Monroe County keeps deputies on payroll 3 command positions will be left vacant

5/4/2010
BY MARK REITER
BLADE STAFF WRITER

MONROE - Monroe County residents' safety has won out over austerity in the debate over freeing up money to keep five deputies on the county payroll.

Despite projections that they will need to cut an additional $1.9 million to balance to this year's budget, Monroe County commissioners last week agreed to a $295,000 spending plan that will allow the county to keep five deputies working through the year.

In a 6-2 vote, commissioners agreed to the plan that involved concessions on the part of law enforcement unions and leaving vacant the positions of three retiring command officers in the sheriff's office.

The action rescinds a cost-cutting move made by the board in November to fund the deputy positions through April. The decision was made in part to allow the officers to continue working while they try to find new employment.

Commissioners Connie Velliquette, Dale Zorn, Jerry Oley, J. Henry Lievens, Albert Poltratz, and Floreine Mentel agreed to support the measure after hearing from Sheriff Tilman Crutchfield that serious crimes in the county have increased 15 to 35 percent.

Chairman William Sisk, who cast one of the two no votes, warned the board that the spending plan could complicate the county's growing budget deficit.

"We are going to continue to mount more red ink on our own backs that we will have trouble paying," Mr. Sisk said. "This makes our job so difficult."

Laying off the five deputies was among the cuts approved by commissioners in November to balance the budget. The idea was to fund the positions into the year to give them time to look for work.

Under the approved plan, unions representing 70 deputies agreed to forgo $1,350 in annual hazard pay that each officer was under contract to receive in December.

More than $180,000 in additional savings will also be realized this year with Sheriff Crutchfield not replacing three administrators - a captain, lieutenant, and sergeant - who are retiring in the coming months.
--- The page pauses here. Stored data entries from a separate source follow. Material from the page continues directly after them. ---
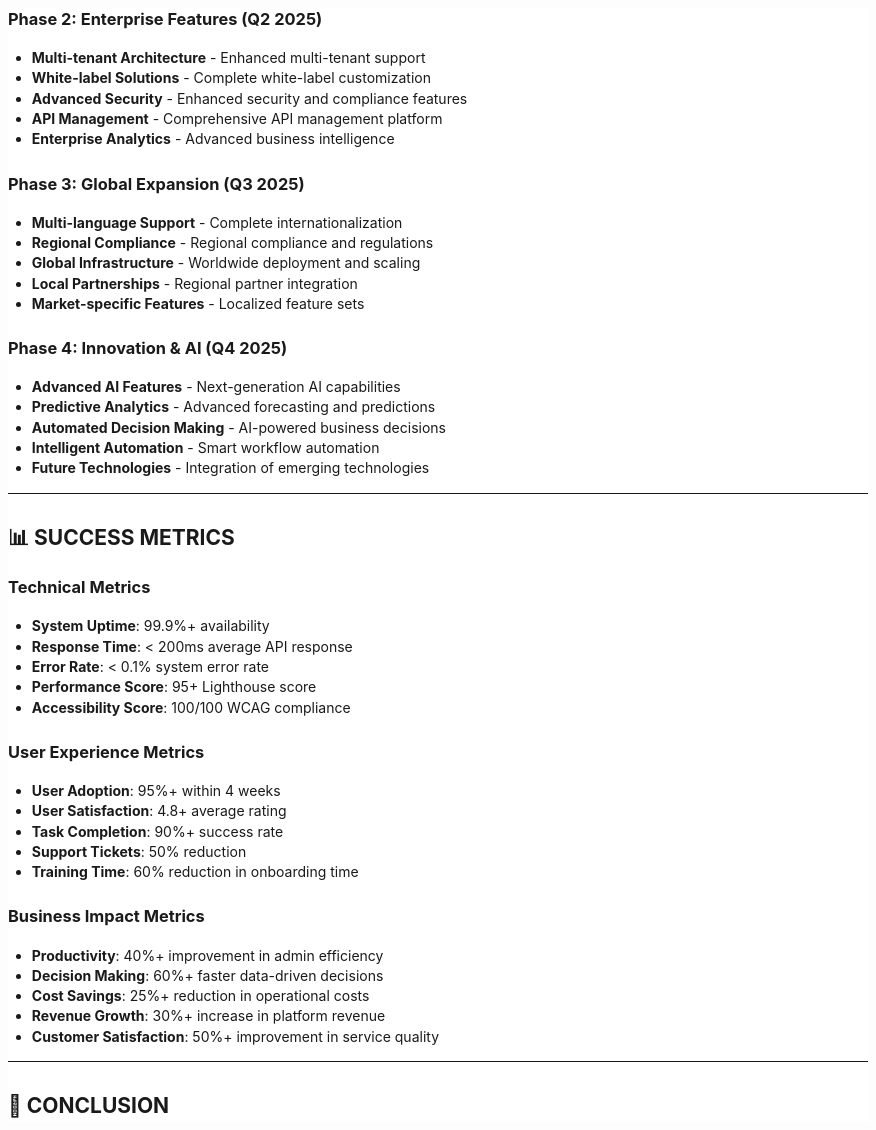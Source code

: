 ### **Phase 2: Enterprise Features (Q2 2025)**
- **Multi-tenant Architecture** - Enhanced multi-tenant support
- **White-label Solutions** - Complete white-label customization
- **Advanced Security** - Enhanced security and compliance features
- **API Management** - Comprehensive API management platform
- **Enterprise Analytics** - Advanced business intelligence

### **Phase 3: Global Expansion (Q3 2025)**
- **Multi-language Support** - Complete internationalization
- **Regional Compliance** - Regional compliance and regulations
- **Global Infrastructure** - Worldwide deployment and scaling
- **Local Partnerships** - Regional partner integration
- **Market-specific Features** - Localized feature sets

### **Phase 4: Innovation & AI (Q4 2025)**
- **Advanced AI Features** - Next-generation AI capabilities
- **Predictive Analytics** - Advanced forecasting and predictions
- **Automated Decision Making** - AI-powered business decisions
- **Intelligent Automation** - Smart workflow automation
- **Future Technologies** - Integration of emerging technologies

---

## 📊 **SUCCESS METRICS**

### **Technical Metrics**
- **System Uptime**: 99.9%+ availability
- **Response Time**: < 200ms average API response
- **Error Rate**: < 0.1% system error rate
- **Performance Score**: 95+ Lighthouse score
- **Accessibility Score**: 100/100 WCAG compliance

### **User Experience Metrics**
- **User Adoption**: 95%+ within 4 weeks
- **User Satisfaction**: 4.8+ average rating
- **Task Completion**: 90%+ success rate
- **Support Tickets**: 50% reduction
- **Training Time**: 60% reduction in onboarding time

### **Business Impact Metrics**
- **Productivity**: 40%+ improvement in admin efficiency
- **Decision Making**: 60%+ faster data-driven decisions
- **Cost Savings**: 25%+ reduction in operational costs
- **Revenue Growth**: 30%+ increase in platform revenue
- **Customer Satisfaction**: 50%+ improvement in service quality

---

## 🎉 **CONCLUSION**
Commissioner John Fowler also opposed the spending plan.

Mr. Sisk suggested to the board that the savings would be better spent by drawing down the deficit instead of keeping deputies who might have to be laid off.

"There are going to be layoffs if you have that kind of shortfall," he said. "We may have no choice."

Mr. Lievens said Mr. Sisk was painting a bleak picture of "doom and gloom" even though the county had more than $5 million in unreserved funds and savings and was earning extra revenue by housing federal prisoners at the jail on Dunbar Road.

"I think we would be foolish not to save the jobs of these five deputies," he said.

Mr. Lievens said additional, unaccounted savings could result from deputies taking the buyout package that the county is offering to coax employees into retirement.

According to county officials, the cost to pay the salary and health care benefits for each deputy is about $105,000 annually. Deputies, whose annual base-pay top out at $57,959 after four years of service, received 3 percent raises on Jan. 1.

Sheriff Crutchfield said the layoffs and attrition would result in the office going from four to six police cars on county roadways per shift to two to three cars per shift.